**RECORDS TO PROCESS:**

+ + + + +

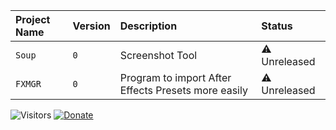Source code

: | Project Name | Version     | Description                | Status |
| :----------- | :---------- | :------------------------- | :----- |
| `Soup` | `0` | Screenshot Tool | ⚠️ Unreleased |
| `FXMGR` | `0` | Program to import After Effects Presets more easily | ⚠️ Unreleased |


![Visitors](https://api.visitorbadge.io/api/combined?path=opiv&countColor=%23847eff)
[![Donate](https://img.shields.io/badge/Ko--fi-F16061?style=for-the-badge&logo=ko-fi&logoColor=white)](https://ko-fi.com/opivdev)
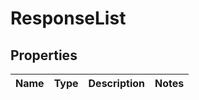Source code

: # ResponseList

## Properties
Name | Type | Description | Notes
------------ | ------------- | ------------- | -------------
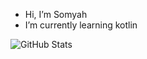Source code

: - Hi, I’m Somyah
- I’m currently learning kotlin

  
![GitHub Stats](https://github-readme-stats.vercel.app/api?username=somyahAA&theme=radical)

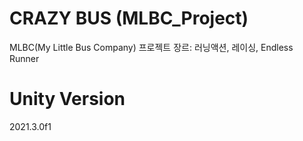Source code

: # CRAZY BUS (MLBC_Project)
MLBC(My Little Bus Company) 프로젝트
장르: 러닝액션, 레이싱, Endless Runner

# Unity Version
2021.3.0f1
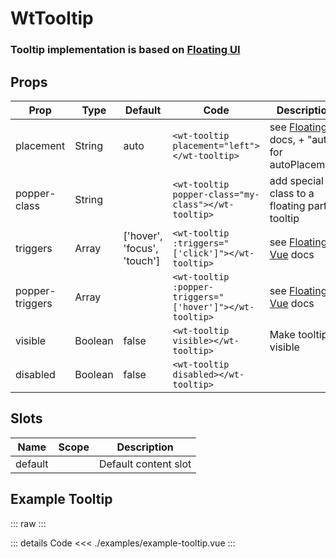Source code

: <script setup>
import ExampleTooltip from './examples/example-tooltip.vue';
</script>

# WtTooltip

### Tooltip implementation is based on [Floating UI](https://floating-ui.com/)

## Props

| Prop            | Type    | Default                     | Code                                                     | Description                                                                                          |
| --------------- | ------- | --------------------------- | -------------------------------------------------------- | ---------------------------------------------------------------------------------------------------- |
| placement       | String  | auto                        | `<wt-tooltip placement="left"></wt-tooltip>`             | see [Floating UI](https://floating-ui.com/docs/tutorial#placements) docs, + "auto" for autoPlacement |
| popper-class    | String  |                             | `<wt-tooltip popper-class="my-class"></wt-tooltip>`      | add special class to a floating part of tooltip                                                      |
| triggers        | Array   | ['hover', 'focus', 'touch'] | `<wt-tooltip :triggers="['click']"></wt-tooltip>`        | see [Floating Vue](https://floating-vue.starpad.dev/api/#triggers) docs                              |
| popper-triggers | Array   |                             | `<wt-tooltip :popper-triggers="['hover']"></wt-tooltip>` | see [Floating Vue](https://floating-vue.starpad.dev/api/#poppertriggers) docs                        |
| visible         | Boolean | false                       | `<wt-tooltip visible></wt-tooltip>`                      | Make tooltip visible                                                                                 |
| disabled        | Boolean | false                       | `<wt-tooltip disabled></wt-tooltip>`                     |                                                                                                      |

## Slots

| Name    | Scope | Description          |
| ------- | ----- | -------------------- |
| default |       | Default content slot |

## Example Tooltip

::: raw
<ExampleTooltip />
:::

::: details Code
<<< ./examples/example-tooltip.vue
:::
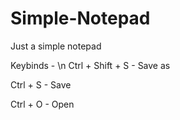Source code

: # Simple-Notepad
Just a simple notepad

Keybinds - \n
Ctrl + Shift + S - Save as

Ctrl + S - Save

Ctrl + O - Open
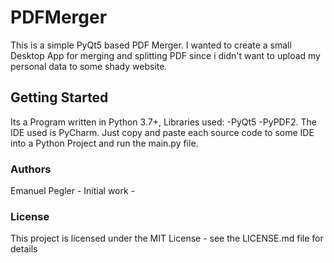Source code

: # PDFMerger
This is a simple PyQt5 based PDF Merger. I wanted to create a small Desktop App for merging and splitting PDF since i didn't want to upload my personal data to some shady website.

## Getting Started

Its a Program written in Python 3.7+, Libraries used: -PyQt5 -PyPDF2. The IDE used is PyCharm. Just copy and paste each source code to some IDE into a Python Project and run the main.py file. 

### Authors
Emanuel Pegler - Initial work -

### License

This project is licensed under the MIT License - see the LICENSE.md file for details
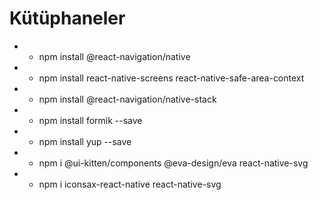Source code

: # Kütüphaneler

- - npm install @react-navigation/native

- - npm install react-native-screens react-native-safe-area-context

- - npm install @react-navigation/native-stack

- - npm install formik --save

- - npm install yup --save

- - npm i @ui-kitten/components @eva-design/eva react-native-svg

- - npm i iconsax-react-native react-native-svg

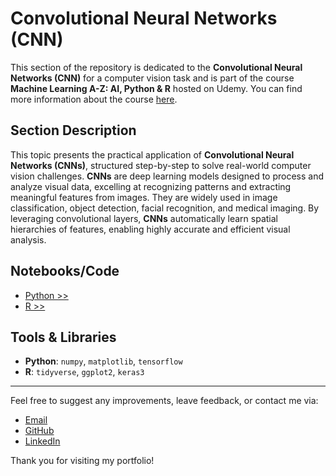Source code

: # Convolutional Neural Networks (CNN)

This section of the repository is dedicated to the **Convolutional Neural Networks (CNN)** for a computer vision task and is part of the course **Machine Learning A-Z: AI, Python & R** hosted on Udemy. You can find more information about the course [here](https://www.udemy.com/course/machinelearning/).  

## **Section Description**  

This topic presents the practical application of **Convolutional Neural Networks (CNNs)**, structured step-by-step to solve real-world computer vision challenges. **CNNs** are deep learning models designed to process and analyze visual data, excelling at recognizing patterns and extracting meaningful features from images. They are widely used in image classification, object detection, facial recognition, and medical imaging. By leveraging convolutional layers, **CNNs** automatically learn spatial hierarchies of features, enabling highly accurate and efficient visual analysis.

## **Notebooks/Code**  

+ [Python >>](./01_CNN_py.ipynb)  
+ [R >>](./02_R/CNN_r.ipynb)  

## **Tools & Libraries**  

+ **Python**: `numpy`, `matplotlib`, `tensorflow`
+ **R**: `tidyverse`, `ggplot2`, `keras3`

---

Feel free to suggest any improvements, leave feedback, or contact me via:
- [Email](mailto:daluchki@gmail.com)
- [GitHub](https://github.com/daluchkin)
- [LinkedIn](https://www.linkedin.com/in/dmitry-luchkin/)

Thank you for visiting my portfolio!

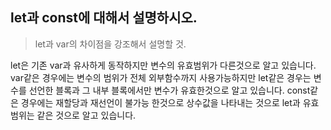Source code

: ## let과 const에 대해서 설명하시오.

> let과 var의 차이점을 강조해서 설명할 것.

let은 기존 var과 유사하게 동작하지만 변수의 유효범위가 다른것으로 알고 있습니다. var같은 경우에는 변수의 범위가 전체 외부함수까지 사용가능하지만 let같은 경우는 변수를 선언한 블록과 그 내부 블록에서만 변수가 유효한것으로 알고 있습니다. const같은 경우에는 재할당과 재선언이 불가능 한것으로 상수값을 나타내는 것으로 let과 유효범위는 같은 것으로 알고 있습니다.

+ + + + +

**HOW TO COMPLETE THIS TASK:**
All of the material should be reproduced exactly, apart from the pictures.

**OUTPUT OF THE EXERCISE:**
Source code

: | Project Name | Version     | Description                | Status |
| :----------- | :---------- | :------------------------- | :----- |
| `Soup` | `0` | Screenshot Tool | ⚠️ Unreleased |
| `FXMGR` | `0` | Program to import After Effects Presets more easily | ⚠️ Unreleased |


![Visitors](https://api.visitorbadge.io/api/combined?path=opiv&countColor=%23847eff)
[![Donate](https://img.shields.io/badge/Ko--fi-F16061?style=for-the-badge&logo=ko-fi&logoColor=white)](https://ko-fi.com/opivdev)
Source code

: # ResponseList

## Properties
Name | Type | Description | Notes
------------ | ------------- | ------------- | -------------
Source code

: - Hi, I’m Somyah
- I’m currently learning kotlin

  
![GitHub Stats](https://github-readme-stats.vercel.app/api?username=somyahAA&theme=radical)

Source code

: # CRAZY BUS (MLBC_Project)
MLBC(My Little Bus Company) 프로젝트
장르: 러닝액션, 레이싱, Endless Runner

# Unity Version
2021.3.0f1
Source code

: <script setup>
import ExampleTooltip from './examples/example-tooltip.vue';
</script>

# WtTooltip

### Tooltip implementation is based on [Floating UI](https://floating-ui.com/)

## Props

| Prop            | Type    | Default                     | Code                                                     | Description                                                                                          |
| --------------- | ------- | --------------------------- | -------------------------------------------------------- | ---------------------------------------------------------------------------------------------------- |
| placement       | String  | auto                        | `<wt-tooltip placement="left"></wt-tooltip>`             | see [Floating UI](https://floating-ui.com/docs/tutorial#placements) docs, + "auto" for autoPlacement |
| popper-class    | String  |                             | `<wt-tooltip popper-class="my-class"></wt-tooltip>`      | add special class to a floating part of tooltip                                                      |
| triggers        | Array   | ['hover', 'focus', 'touch'] | `<wt-tooltip :triggers="['click']"></wt-tooltip>`        | see [Floating Vue](https://floating-vue.starpad.dev/api/#triggers) docs                              |
| popper-triggers | Array   |                             | `<wt-tooltip :popper-triggers="['hover']"></wt-tooltip>` | see [Floating Vue](https://floating-vue.starpad.dev/api/#poppertriggers) docs                        |
| visible         | Boolean | false                       | `<wt-tooltip visible></wt-tooltip>`                      | Make tooltip visible                                                                                 |
| disabled        | Boolean | false                       | `<wt-tooltip disabled></wt-tooltip>`                     |                                                                                                      |

## Slots

| Name    | Scope | Description          |
| ------- | ----- | -------------------- |
| default |       | Default content slot |

## Example Tooltip

::: raw
<ExampleTooltip />
:::

::: details Code
<<< ./examples/example-tooltip.vue
:::
Source code

: # Simple-Notepad
Just a simple notepad

Keybinds - \n
Ctrl + Shift + S - Save as

Ctrl + S - Save

Ctrl + O - Open
Source code

: # PDFMerger
This is a simple PyQt5 based PDF Merger. I wanted to create a small Desktop App for merging and splitting PDF since i didn't want to upload my personal data to some shady website.

## Getting Started

Its a Program written in Python 3.7+, Libraries used: -PyQt5 -PyPDF2. The IDE used is PyCharm. Just copy and paste each source code to some IDE into a Python Project and run the main.py file. 

### Authors
Emanuel Pegler - Initial work -

### License

This project is licensed under the MIT License - see the LICENSE.md file for details
Source code

: # Kütüphaneler

- - npm install @react-navigation/native

- - npm install react-native-screens react-native-safe-area-context

- - npm install @react-navigation/native-stack

- - npm install formik --save

- - npm install yup --save

- - npm i @ui-kitten/components @eva-design/eva react-native-svg

- - npm i iconsax-react-native react-native-svg

Source code

: # Convolutional Neural Networks (CNN)

This section of the repository is dedicated to the **Convolutional Neural Networks (CNN)** for a computer vision task and is part of the course **Machine Learning A-Z: AI, Python & R** hosted on Udemy. You can find more information about the course [here](https://www.udemy.com/course/machinelearning/).  

## **Section Description**  

This topic presents the practical application of **Convolutional Neural Networks (CNNs)**, structured step-by-step to solve real-world computer vision challenges. **CNNs** are deep learning models designed to process and analyze visual data, excelling at recognizing patterns and extracting meaningful features from images. They are widely used in image classification, object detection, facial recognition, and medical imaging. By leveraging convolutional layers, **CNNs** automatically learn spatial hierarchies of features, enabling highly accurate and efficient visual analysis.

## **Notebooks/Code**  

+ [Python >>](./01_CNN_py.ipynb)  
+ [R >>](./02_R/CNN_r.ipynb)  

## **Tools & Libraries**  

+ **Python**: `numpy`, `matplotlib`, `tensorflow`
+ **R**: `tidyverse`, `ggplot2`, `keras3`

---

Feel free to suggest any improvements, leave feedback, or contact me via:
- [Email](mailto:daluchki@gmail.com)
- [GitHub](https://github.com/daluchkin)
- [LinkedIn](https://www.linkedin.com/in/dmitry-luchkin/)

Thank you for visiting my portfolio!

Source code

: ## let과 const에 대해서 설명하시오.

> let과 var의 차이점을 강조해서 설명할 것.

let은 기존 var과 유사하게 동작하지만 변수의 유효범위가 다른것으로 알고 있습니다. var같은 경우에는 변수의 범위가 전체 외부함수까지 사용가능하지만 let같은 경우는 변수를 선언한 블록과 그 내부 블록에서만 변수가 유효한것으로 알고 있습니다. const같은 경우에는 재할당과 재선언이 불가능 한것으로 상수값을 나타내는 것으로 let과 유효범위는 같은 것으로 알고 있습니다.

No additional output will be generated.